Le spectacle solo de Martin Théberge sur Sylvain Lelièvre est aussi présenté 20 ans après le départ hâtif de l’artiste, mais ce n’est qu’un bel adon. À part avoir le même sujet, les deux propositions scéniques ne naviguent pas sur les mêmes eaux. Martin Théberge a construit sa sélection des chansons en ayant en tête trois principales thématiques : les chansons engagées, les voyages et l’amitié. À ce propos, on pourrait presque jurer que la pièce Toi l’ami a été composée expressément pour lui! « Je suis tout le temps en train d’appeler tout le monde mon ami! J’ai l’ami facile! » L’interprète gatinois a aussi pu, grâce à l’aimable autorisation de Monique Lelièvre, l’épouse de Sylvain, mettre la main sur une chanson inédite, Nouveau Monde.

Accompagné de Benoît Sarrasin et d’un artiste multi-instrumentiste, Martin Théberge vise une expérience intimiste et immersive qui s’éloigne de l’hommage traditionnel et solennel. C’est pourquoi il aura recours à des bulles musicales, à des sons de la ville, à des éclairages prétextant le départ d’une avion et à des textes inconnus de Sylvain Lelièvre en guise de transitions entre les chansons.

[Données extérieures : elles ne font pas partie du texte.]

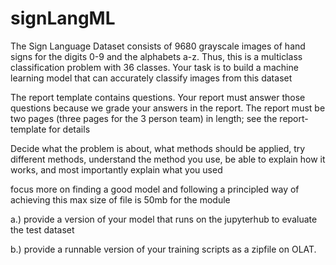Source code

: # signLangML
The Sign Language Dataset consists of 9680 grayscale images of hand signs for the digits 0-9 and the alphabets a-z. Thus, this is a multiclass classification problem with 36 classes. Your task is to build a machine learning model that can accurately classify images from this dataset

The report template contains
questions. Your report must answer those questions because we grade your answers in the report. The report must be two pages (three pages for the 3 person team) in length; see the
report-template for details

Decide what the problem is about, what methods should be applied, try different methods, understand the method you use, be able to explain how it works, and most importantly explain what you used

focus more on finding a good model and following a principled way of achieving this
max size of file is 50mb for the module

a.) provide a version of your model that runs on the jupyterhub to evaluate the test dataset

b.) provide a runnable version of your training scripts as a zipfile on OLAT.
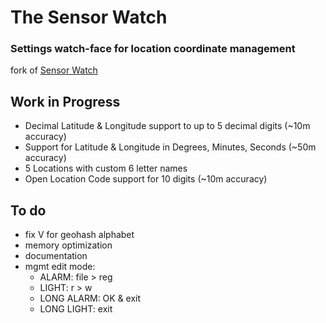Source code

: # The Sensor Watch

### Settings watch-face for location coordinate management

fork of [Sensor Watch](https://github.com/joeycastillo/Sensor-Watch/)

## Work in Progress

* Decimal Latitude & Longitude support to up to 5 decimal digits (~10m accuracy)
* Support for Latitude & Longitude in Degrees, Minutes, Seconds (~50m accuracy)
* 5 Locations with custom 6 letter names
* Open Location Code support for 10 digits (~10m accuracy)

## To do

* fix V for geohash alphabet
* memory optimization
* documentation
* mgmt edit mode:
    * ALARM: file > reg
    * LIGHT: r > w
    * LONG ALARM: OK & exit
    * LONG LIGHT: exit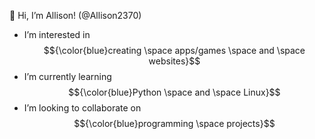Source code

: 👋 Hi, I’m Allison! (@Allison2370)

- I’m interested in $${\color{blue}creating \space apps/games \space and \space websites}$$
- I’m currently learning $${\color{blue}Python \space and \space Linux}$$
- I’m looking to collaborate on $${\color{blue}programming \space projects}$$

<!---
Allison2370/Allison2370 is a ✨ special ✨ repository because its `README.md` (this file) appears on your GitHub profile.
You can click the Preview link to take a look at your changes.
--->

Pour amener tout cela à bon port, il a confié la mise en scène à Joe Bocan. « Je chante Joe Bocan depuis que j’ai 20 ans. Elle fait des chansons hyper engagées comme Si Dieu existait, Les femmes voilées, Apocalypso, et ça me parle beaucoup. J’ai été voir son spectacle Pour une histoire d’un soir, et j’ai tout de suite su qu’elle devait faire la mise en scène de mon spectacle. Sylvain Lelievre, c’est assez droit, l’accent est sur les textes. Joe apporte un côté super éclaté sans dénaturer le spectacle. Je ne l’avais jamais rencontrée avant, mais là on est rendu les meilleurs amis du monde! » 

Martin Théberge

Un sentiment que partage la chanteuse de Paradoxale. «Quand j’accepte une mise en scène, il faut que ce soit un coup de foudre. Je suis beaucoup plus sur l’humain que sur l’artiste. Un artiste, c’est d’abord un humain qui va créer. Si je n’aime pas la personne, je n’irai pas, et j’ai tout de suite aimé Martin. Et je l’aime encore beaucoup! Martin veut, il reçoit, il est une éponge, il se prépare fort. Je lui demande des choses qui sont moins naturelles pour lui comme apprendre des textes de Sylvain pour les transitions et il embarque. Il est prêt à essayer encore et encore. Je trouve ça formidable quand un jeune artiste comme Martin veuille mettre en lumière un artiste comme Sylvain qui est malheureusement encore trop méconnu. »

L’album Martin Théberge chante Sylvain Lelièvre est disponible sur les plateformes de téléchargement et sur son site Internet officiel. Martin Théberge présentera son spectacle solo le 14 mai 2022 à l’Église Saint-Ulric de Matane et le 16 septembre 2022 à la salle Jean Desprez à Gatineau.